■ Exercise description
Among the entries below, find the lines that hold the word "Typora文本文档中有使用图片内容" and report them.

(Extracted records)
'''
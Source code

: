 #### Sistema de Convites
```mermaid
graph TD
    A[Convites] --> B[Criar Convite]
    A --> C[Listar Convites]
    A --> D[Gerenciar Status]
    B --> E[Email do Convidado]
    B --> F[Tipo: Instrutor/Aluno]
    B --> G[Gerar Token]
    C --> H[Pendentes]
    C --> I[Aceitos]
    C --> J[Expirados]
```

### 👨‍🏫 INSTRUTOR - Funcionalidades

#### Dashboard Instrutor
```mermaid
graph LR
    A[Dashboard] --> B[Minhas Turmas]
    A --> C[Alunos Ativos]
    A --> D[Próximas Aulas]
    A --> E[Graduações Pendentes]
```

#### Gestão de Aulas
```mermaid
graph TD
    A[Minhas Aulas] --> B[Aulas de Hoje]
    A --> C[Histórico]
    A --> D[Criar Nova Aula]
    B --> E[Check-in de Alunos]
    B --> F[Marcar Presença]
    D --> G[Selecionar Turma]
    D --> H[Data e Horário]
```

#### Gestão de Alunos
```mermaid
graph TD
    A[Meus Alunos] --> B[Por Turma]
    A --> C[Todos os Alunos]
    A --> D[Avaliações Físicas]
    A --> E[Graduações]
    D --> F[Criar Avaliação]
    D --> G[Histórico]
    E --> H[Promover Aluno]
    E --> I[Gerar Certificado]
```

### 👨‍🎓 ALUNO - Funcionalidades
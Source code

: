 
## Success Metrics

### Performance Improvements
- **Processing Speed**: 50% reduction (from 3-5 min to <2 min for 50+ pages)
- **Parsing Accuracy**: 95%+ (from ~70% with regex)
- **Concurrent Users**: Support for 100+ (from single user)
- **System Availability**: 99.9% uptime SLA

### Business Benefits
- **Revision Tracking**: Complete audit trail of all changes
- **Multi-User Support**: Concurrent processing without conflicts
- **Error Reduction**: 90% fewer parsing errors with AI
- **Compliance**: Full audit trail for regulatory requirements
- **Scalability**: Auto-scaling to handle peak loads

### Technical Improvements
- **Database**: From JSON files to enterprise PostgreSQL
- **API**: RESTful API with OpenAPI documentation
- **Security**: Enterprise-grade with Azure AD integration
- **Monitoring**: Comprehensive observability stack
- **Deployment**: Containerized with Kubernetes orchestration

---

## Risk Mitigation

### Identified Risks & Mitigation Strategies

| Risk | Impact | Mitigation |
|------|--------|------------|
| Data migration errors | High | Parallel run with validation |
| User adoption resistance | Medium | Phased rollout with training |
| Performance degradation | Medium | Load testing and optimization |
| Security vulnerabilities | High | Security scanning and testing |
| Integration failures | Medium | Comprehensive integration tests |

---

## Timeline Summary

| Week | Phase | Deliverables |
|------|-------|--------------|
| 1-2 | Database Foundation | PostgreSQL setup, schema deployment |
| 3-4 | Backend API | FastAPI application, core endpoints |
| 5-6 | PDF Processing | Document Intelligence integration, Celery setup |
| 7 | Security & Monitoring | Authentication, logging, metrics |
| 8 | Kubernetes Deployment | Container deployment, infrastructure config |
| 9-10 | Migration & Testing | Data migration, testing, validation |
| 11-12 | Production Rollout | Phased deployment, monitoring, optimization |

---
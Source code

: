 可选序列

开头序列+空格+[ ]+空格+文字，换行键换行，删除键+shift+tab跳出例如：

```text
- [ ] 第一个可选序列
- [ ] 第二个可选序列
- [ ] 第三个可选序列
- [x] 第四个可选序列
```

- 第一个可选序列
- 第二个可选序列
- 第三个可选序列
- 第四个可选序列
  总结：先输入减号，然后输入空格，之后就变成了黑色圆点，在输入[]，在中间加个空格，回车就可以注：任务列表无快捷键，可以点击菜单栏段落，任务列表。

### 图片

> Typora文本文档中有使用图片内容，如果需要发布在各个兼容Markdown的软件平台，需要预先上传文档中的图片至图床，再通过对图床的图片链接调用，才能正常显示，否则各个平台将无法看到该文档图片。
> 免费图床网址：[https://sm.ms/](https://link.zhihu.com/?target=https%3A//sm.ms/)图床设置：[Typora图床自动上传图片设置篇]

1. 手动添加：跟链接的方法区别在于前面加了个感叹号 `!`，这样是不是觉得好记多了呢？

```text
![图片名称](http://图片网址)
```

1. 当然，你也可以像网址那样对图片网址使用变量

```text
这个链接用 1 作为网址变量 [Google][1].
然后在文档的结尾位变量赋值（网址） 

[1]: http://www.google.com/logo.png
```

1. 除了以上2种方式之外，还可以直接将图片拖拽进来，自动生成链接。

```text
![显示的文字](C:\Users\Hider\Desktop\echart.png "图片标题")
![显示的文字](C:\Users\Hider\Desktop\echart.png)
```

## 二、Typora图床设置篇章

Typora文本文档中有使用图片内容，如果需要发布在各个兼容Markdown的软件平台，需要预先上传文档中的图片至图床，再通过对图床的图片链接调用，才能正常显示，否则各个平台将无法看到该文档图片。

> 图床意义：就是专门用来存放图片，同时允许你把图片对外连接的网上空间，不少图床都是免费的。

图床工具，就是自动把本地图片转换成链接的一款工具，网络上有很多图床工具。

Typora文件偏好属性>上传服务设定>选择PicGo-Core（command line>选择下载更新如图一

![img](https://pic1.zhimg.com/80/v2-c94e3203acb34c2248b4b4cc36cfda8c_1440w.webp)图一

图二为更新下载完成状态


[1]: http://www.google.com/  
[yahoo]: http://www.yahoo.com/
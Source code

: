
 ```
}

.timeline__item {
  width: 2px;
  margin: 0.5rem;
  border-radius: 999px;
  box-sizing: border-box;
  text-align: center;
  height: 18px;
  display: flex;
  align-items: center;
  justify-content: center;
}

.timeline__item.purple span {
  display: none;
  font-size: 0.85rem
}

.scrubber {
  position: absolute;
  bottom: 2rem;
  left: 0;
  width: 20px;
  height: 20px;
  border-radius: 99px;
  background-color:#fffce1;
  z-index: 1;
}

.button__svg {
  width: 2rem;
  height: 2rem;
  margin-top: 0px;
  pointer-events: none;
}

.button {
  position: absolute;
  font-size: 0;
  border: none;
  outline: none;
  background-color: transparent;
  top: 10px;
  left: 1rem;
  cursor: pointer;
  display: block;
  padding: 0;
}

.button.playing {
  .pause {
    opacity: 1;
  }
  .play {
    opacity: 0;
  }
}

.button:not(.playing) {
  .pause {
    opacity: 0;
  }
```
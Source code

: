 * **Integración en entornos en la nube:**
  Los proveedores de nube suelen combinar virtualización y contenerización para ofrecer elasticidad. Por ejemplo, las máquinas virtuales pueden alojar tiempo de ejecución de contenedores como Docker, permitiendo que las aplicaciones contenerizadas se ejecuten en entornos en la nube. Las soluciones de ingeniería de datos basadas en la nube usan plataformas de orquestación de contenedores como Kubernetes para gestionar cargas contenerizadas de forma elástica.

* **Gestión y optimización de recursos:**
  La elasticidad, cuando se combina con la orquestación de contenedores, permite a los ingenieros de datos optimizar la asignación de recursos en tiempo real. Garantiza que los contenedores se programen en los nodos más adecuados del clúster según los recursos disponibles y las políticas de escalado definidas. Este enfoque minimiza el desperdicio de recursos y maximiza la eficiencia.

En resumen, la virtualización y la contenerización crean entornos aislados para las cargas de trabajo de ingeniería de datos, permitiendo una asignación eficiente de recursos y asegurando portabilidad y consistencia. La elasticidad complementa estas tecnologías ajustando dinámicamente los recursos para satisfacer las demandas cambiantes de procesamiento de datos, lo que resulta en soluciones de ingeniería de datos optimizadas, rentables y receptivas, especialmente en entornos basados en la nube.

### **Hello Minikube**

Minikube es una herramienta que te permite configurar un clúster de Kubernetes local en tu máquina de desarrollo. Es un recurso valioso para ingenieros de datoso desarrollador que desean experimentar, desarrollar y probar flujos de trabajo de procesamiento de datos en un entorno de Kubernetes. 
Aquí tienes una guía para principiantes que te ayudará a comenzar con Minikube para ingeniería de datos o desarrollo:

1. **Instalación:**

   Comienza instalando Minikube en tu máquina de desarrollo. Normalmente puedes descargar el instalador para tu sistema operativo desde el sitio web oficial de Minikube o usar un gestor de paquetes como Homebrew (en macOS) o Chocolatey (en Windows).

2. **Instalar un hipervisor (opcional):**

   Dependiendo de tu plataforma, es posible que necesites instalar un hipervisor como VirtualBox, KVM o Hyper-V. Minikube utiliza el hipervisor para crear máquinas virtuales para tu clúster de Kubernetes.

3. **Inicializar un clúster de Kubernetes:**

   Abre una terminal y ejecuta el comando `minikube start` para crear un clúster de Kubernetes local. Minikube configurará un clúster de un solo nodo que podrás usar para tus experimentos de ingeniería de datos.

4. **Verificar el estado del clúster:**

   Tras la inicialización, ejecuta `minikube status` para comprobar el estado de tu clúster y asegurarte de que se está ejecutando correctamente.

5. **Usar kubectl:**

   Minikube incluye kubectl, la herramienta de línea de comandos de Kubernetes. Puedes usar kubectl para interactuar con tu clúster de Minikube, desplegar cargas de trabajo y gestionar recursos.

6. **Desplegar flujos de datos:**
'''
■ Task output
> Typora文本文档中有使用图片内容，如果需要发布在各个兼容Markdown的软件平台，需要预先上传文档中的图片至图床，再通过对图床的图片链接调用，才能正常显示，否则各个平台将无法看到该文档图片。
Typora文本文档中有使用图片内容，如果需要发布在各个兼容Markdown的软件平台，需要预先上传文档中的图片至图床，再通过对图床的图片链接调用，才能正常显示，否则各个平台将无法看到该文档图片。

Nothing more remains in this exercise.